Close Encounter More Than 10,000 Years Ago Stirred Up Spirals In Accretion Disk
A close encounter more than 10,000 years ago stirred up spirals in the accretion disk surrounding the black hole at the center of our galaxy.
Dr. LU Xing, an associate researcher from the Shanghai Astronomical Observatory (SHAO) of the Chinese Academy of Sciences, along with collaborators from Yunnan University, the Harvard-Smithsonian Center for Astrophysics, and the Max Planck Institute, have used high-resolution observational data from the Atacama Large Millimeter/submillimeter Array (ALMA) to discover a massive protostellar disk in the Galactic Center and determine how its spiral arms were formed.
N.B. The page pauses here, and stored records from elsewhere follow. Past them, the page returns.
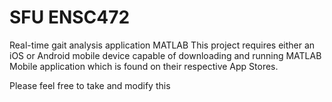 # SFU ENSC472
Real-time gait analysis application MATLAB
This project requires either an iOS or Android mobile device capable of downloading and running MATLAB Mobile application which is found on their respective App Stores.

Please feel free to take and modify this

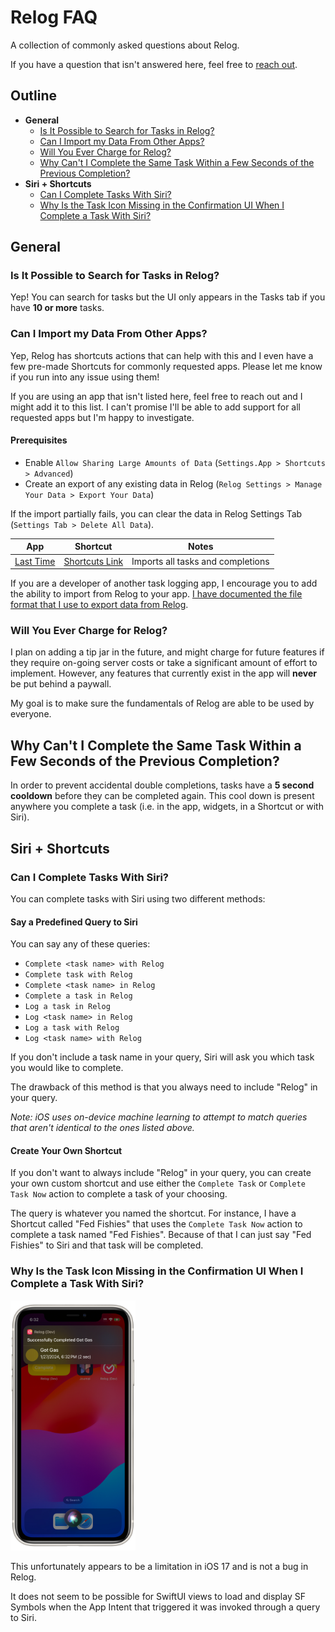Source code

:# Relog FAQ

A collection of commonly asked questions about Relog.

If you have a question that isn't answered here, feel free to [reach out](mailto://lonnie@lonniegerol.com).

## Outline
- **General**
	- [Is It Possible to Search for Tasks in Relog?](#is-it-possible-to-search-for-tasks-in-relog)
	- [Can I Import my Data From Other Apps?](#can-i-import-my-data-from-other-apps)
	- [Will You Ever Charge for Relog?](#will-you-ever-charge-for-relog)
	- [Why Can't I Complete the Same Task Within a Few Seconds of the Previous Completion?](#why-cant-i-complete-the-same-task-within-a-few-seconds-of-the-previous-completion)
- **Siri + Shortcuts**
	- [Can I Complete Tasks With Siri?](#can-i-complete-tasks-with-siri)
	- [Why Is the Task Icon Missing in the Confirmation UI When I Complete a Task With Siri?](#why-is-the-task-icon-missing-in-the-confirmation-ui-when-i-complete-a-task-with-siri)
## General

### Is It Possible to Search for Tasks in Relog?

Yep! You can search for tasks but the UI only appears in the Tasks tab if you have **10 or more** tasks.


### Can I Import my Data From Other Apps?

Yep, Relog has shortcuts actions that can help with this and I even have a few pre-made Shortcuts for commonly requested apps. Please let me know if you run into any issue using them!

If you are using an app that isn't listed here, feel free to reach out and I might add it to this list. I can't promise I'll be able to add support for all requested apps but I'm happy to investigate.

#### Prerequisites

* Enable `Allow Sharing Large Amounts of Data` (`Settings.App > Shortcuts > Advanced`)
* Create an export of any existing data in Relog (`Relog Settings > Manage Your Data > Export Your Data`) 

If the import partially fails, you can clear the data in Relog Settings Tab (`Settings Tab > Delete All Data`).

| App                                                               | Shortcut                                                                           | Notes                             |
| ---------------------------------------------------------------- | ----------------------------------------------------------------------------------- | --------------------------------- |
| [Last Time](https://apps.apple.com/es/app/last-time/id534982023) | [Shortcuts Link](https://www.icloud.com/shortcuts/2de5bc0ecd944f9e865df172b4dd205e) | Imports all tasks and completions |

If you are a developer of another task logging app, I encourage you to add the ability to import from Relog to your app. [I have documented the file format that I use to export data from Relog](https://github.com/Lontronix/Relog-Documentation/blob/main/export-format.md).


### Will You Ever Charge for Relog?

I plan on adding a tip jar in the future, and might charge for future features if they require on-going server costs or take a significant amount of effort to implement. However, any features that currently exist in the app will **never** be put behind a paywall.

My goal is to make sure the fundamentals of Relog are able to be used by everyone.

## Why Can't I Complete the Same Task Within a Few Seconds of the Previous Completion?

In order to prevent accidental double completions, tasks have a **5 second cooldown** before they can be completed again. This cool down is present anywhere you complete a task (i.e. in the app, widgets, in a Shortcut or with Siri).

## Siri + Shortcuts

### Can I Complete Tasks With Siri?

You can complete tasks with Siri using two different methods:

#### Say a Predefined Query to Siri

You can say any of these queries:

- `Complete <task name> with Relog`
- `Complete task with Relog`
- `Complete <task name> in Relog`
- `Complete a task in Relog`
- `Log a task in Relog`
- `Log <task name> in Relog`
- `Log a task with Relog`
- `Log <task name> with Relog`

If you don't include a task name in your query, Siri will ask you which task you would like to complete.

The drawback of this method is that you always need to include "Relog" in your query.

*Note: iOS uses on-device machine learning to attempt to match queries that aren't identical to the ones listed above.*

#### Create Your Own Shortcut

If you don't want to always include "Relog" in your query, you can create your own custom shortcut and use either the `Complete Task` or `Complete Task Now` action to complete a task of your choosing. 

The query is whatever you named the shortcut. For instance, I have a Shortcut called "Fed Fishies" that uses the `Complete Task Now` action to complete a task named "Fed  Fishies". Because of that I can just say "Fed Fishies" to Siri and that task will be completed.

### Why Is the Task Icon Missing in the Confirmation UI When I Complete a Task With Siri?

<img src="assets/no-task-icon-bug.png" alt="An screenshot of the confirmation UI missing a task icon after being invoked through Siri" style="height: 400px;"/>

This unfortunately appears to be a limitation in iOS 17 and is not a bug in Relog.

It does not seem to be possible for SwiftUI views to load and display SF Symbols when the App Intent that triggered it was invoked through a query to Siri.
The group’s research shows that this disk was perturbed by close encounter with a nearby object, thus leading to the formation of the spiral arms. This finding demonstrates that the formation of massive stars may be similar to that of lower-mass stars, through accretion disks and flybys.
The results were published in Nature Astronomy on May 30.
During the formation of stars, accretion disks arise around newborn stars. These accretion disks, also known as “protostellar disks,” are an essential component in star formation. Accretion disks continuously feed gas into protostars from the environment. In this sense, they are stellar cradles where stars are born and raised.
For massive protostars, especially early O-type ones of more than 30 solar masses, however, the role of accretion disks in their formation has not been clear.
At a distance of about 26,000 light years from Earth, the Galactic Center is a unique and important star-forming environment. Besides the supermassive black hole Sgr A*, the Galactic Center contains a huge reservoir of dense molecular gas, mostly in the form of molecular hydrogen (H2), which is the raw material for star formation. The gas starts to form stars once gravitational collapse is initiated.
However, the environment in the Galactic Center is unique, with strong turbulence and strong magnetic fields as well as tidal forces from Sgr A*, all of which substantially affect star formation in this region.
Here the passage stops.